The Serpent’s Teeth

Melbourne playwright Daniel Keene was blessed to have the elite Sydney Theatre Company’s Actors Company performing Citizens and Soldiers, his two one act plays, under the umbrella title The Serpent’s Teeth, exploring the dark spectre of war on human lives.

The Serpent’s Teeth was a mixed night at the theatre. Citizens was a struggle. The play was set in front of the dividing wall of an unnamed country. Behind the wall the citizens have life easy. At the front, the citizens’ lives have been disrupted by war and life is a bitter struggle for survival.

Robert Cousins’ set for Citizens was claustrophobic and foreboding. A massive concrete wall swept across the Drama Theatre stage, with the citizens journeying across it. This production had more than a hint of Brecht’s Mother Courage and her Children!

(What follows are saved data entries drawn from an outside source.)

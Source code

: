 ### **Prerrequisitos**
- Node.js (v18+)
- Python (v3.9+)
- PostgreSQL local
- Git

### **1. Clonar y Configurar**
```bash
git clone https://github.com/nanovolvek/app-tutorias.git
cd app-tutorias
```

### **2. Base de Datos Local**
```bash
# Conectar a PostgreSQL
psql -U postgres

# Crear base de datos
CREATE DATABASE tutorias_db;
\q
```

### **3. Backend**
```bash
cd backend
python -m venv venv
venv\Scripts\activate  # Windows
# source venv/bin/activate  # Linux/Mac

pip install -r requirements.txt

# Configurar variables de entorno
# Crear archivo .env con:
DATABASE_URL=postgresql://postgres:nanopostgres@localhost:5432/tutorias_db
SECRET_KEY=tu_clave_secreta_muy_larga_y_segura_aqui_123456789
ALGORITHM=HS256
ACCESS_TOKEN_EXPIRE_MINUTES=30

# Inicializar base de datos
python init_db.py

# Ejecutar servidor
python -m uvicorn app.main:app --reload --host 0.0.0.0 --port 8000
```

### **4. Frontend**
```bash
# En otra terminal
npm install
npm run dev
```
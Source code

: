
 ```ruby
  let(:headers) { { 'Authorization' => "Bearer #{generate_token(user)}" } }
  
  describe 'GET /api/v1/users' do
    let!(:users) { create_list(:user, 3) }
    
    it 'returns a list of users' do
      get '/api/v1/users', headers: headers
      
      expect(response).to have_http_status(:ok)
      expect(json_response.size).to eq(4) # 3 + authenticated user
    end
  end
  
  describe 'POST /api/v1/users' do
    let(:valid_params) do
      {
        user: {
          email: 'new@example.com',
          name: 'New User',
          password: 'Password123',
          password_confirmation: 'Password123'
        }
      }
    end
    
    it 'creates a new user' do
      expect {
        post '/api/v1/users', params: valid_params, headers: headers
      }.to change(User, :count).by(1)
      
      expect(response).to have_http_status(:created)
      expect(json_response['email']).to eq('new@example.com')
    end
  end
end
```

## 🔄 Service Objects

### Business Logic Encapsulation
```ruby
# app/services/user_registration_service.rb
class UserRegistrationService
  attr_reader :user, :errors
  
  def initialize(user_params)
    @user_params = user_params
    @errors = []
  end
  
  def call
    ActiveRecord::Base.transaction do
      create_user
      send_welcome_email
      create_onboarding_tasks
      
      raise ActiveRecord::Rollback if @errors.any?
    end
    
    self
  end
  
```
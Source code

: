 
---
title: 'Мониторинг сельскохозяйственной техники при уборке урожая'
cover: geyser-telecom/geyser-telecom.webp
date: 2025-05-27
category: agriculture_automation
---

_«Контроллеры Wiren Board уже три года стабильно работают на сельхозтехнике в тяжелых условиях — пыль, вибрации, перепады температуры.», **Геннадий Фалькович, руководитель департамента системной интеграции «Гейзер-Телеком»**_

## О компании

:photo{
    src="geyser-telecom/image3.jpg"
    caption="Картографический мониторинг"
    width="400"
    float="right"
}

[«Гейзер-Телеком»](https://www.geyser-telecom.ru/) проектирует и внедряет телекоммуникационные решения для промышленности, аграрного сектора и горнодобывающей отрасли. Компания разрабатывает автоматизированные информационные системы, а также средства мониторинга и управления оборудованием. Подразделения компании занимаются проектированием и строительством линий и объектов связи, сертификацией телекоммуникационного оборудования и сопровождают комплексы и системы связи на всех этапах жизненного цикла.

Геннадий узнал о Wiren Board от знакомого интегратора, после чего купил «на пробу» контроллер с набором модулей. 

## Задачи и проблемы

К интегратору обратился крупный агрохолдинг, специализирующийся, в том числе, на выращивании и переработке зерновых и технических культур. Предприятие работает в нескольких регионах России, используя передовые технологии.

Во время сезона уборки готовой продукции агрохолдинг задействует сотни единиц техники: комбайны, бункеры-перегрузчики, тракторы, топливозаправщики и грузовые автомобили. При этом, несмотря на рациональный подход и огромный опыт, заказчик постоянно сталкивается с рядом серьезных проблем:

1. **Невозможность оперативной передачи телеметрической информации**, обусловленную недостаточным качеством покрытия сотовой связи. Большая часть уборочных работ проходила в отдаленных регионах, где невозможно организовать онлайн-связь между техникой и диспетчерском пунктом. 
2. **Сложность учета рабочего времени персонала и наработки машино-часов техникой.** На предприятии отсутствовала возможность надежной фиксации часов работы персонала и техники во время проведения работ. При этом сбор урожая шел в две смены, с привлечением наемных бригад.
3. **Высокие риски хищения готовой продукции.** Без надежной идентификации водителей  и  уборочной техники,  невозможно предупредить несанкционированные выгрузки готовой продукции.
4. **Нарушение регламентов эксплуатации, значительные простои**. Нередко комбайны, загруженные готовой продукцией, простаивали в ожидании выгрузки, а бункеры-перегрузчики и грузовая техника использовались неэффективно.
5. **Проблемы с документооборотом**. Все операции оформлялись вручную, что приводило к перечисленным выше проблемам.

First-time director Pamela Rabe’s production lacked pace and spark. The saving graces were some strong performances by John Gaden, Peter Carroll, and Hayley McElhinney, an atmospheric score by Paul Charlier, and a great lighting design by Nick Schlieper.

Soldiers was more satisfying. It was great to see the whole expansive Drama Theatre stage used! Soldiers focused on the vast range of feelings experienced by a group of families waiting for the return, by military aircraft of their dead relatives, five soldiers killed in the latest Middle East war.

Soldiers featured some strong performances. Hayley McElhinney’s portrayal of a struggling working class woman struggling to cope with what has happened was touching. Amber McMahon delivered a memorable soliloquy to grief and loss.

The piece ended poignantly with Pamela Rabe, as one of the grieving relatives, taking the hand of the next generation’s Joshua Denyer as they made their way to the funeral service, and telling him, ‘let’s make a new start and leave the emptiness behind.’

Tim Maddock’s direction was strong, and in the production sphere, Robert Cousins open set, Nick Schlieper’s exquisite lighting design and Paul Charlier’s score worked well.